3

So I have this assignment question in C language which I have worked on for last 5 hours but can't figure out what's wrong.

Problem Statement:

Take n as number of digits from 1 to 9 and prints all the possible numbers formed without repeating digits. For E.g.

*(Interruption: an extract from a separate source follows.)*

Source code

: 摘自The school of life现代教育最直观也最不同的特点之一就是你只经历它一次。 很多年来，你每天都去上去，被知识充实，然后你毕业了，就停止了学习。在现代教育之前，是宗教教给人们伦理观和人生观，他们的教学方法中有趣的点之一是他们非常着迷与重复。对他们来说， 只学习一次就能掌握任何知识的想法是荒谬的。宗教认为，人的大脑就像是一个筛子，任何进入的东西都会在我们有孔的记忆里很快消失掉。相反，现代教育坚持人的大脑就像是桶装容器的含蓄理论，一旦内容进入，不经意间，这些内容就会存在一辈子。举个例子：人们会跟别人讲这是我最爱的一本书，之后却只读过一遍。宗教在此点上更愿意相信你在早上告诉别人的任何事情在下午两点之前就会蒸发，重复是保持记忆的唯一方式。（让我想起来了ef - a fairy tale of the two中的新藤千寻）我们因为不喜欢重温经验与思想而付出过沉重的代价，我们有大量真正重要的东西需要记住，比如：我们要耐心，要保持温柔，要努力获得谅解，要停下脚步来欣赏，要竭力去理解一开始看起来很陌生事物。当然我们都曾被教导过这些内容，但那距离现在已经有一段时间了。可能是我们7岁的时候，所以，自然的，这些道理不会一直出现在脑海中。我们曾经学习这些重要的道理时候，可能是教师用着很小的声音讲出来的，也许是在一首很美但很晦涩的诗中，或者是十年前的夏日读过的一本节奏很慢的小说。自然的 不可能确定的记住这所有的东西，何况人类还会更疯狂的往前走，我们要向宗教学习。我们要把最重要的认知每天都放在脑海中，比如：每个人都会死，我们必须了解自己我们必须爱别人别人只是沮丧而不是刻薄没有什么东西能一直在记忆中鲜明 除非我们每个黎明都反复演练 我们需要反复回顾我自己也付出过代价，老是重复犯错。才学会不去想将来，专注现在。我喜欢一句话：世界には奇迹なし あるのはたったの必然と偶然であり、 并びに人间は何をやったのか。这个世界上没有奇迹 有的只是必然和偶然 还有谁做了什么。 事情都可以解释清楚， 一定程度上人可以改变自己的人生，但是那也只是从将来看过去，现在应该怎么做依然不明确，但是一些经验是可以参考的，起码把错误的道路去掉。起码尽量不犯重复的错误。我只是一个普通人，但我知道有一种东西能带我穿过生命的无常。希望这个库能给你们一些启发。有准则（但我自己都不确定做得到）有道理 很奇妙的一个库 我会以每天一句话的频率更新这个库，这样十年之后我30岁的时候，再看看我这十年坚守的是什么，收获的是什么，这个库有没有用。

If n = 3, then digits are 1,2,3 and numbers are 123, 132, 231, 213, 321, 312.

Input: 2 Output: 12, 21

Input: 3 Output: 123, 132, 231, 213, 321, 312

This is what I have done so far:

#include<stdio.h>
#include<string.h>
#include<math.h>
#define N 10

void print(int *num, int n)
{
    int i;
    for ( i = 0 ; i < n ; i++){
        printf("%d", num[i]);
    }
    printf("\n");
}

int main()
{
    int num[N];
    int temp;
    int i, n, j,k;

    printf("\nNo of digits? : ");
    scanf("%d", &n);

    for(k=0; k<n; k++){
        num[k] = k + 1; 
    }

    for (j = 1; j <= n; j++) {
        for (i = 0; i < n-1; i++) {
            temp = num[i];
            num[i] = num[i+1];
            num[i+1] = temp;
            print(num, n);
        }
    }
    return 0;
}

I am getting expected result for digits upto 3. But from 4 it's not showing all permutations of digits. 

No of digits? : 4

2134
2314
2341
3241
3421
3412
4312
4132
4123
1423
1243
1234

On setting counter to go till n! array will be out of index.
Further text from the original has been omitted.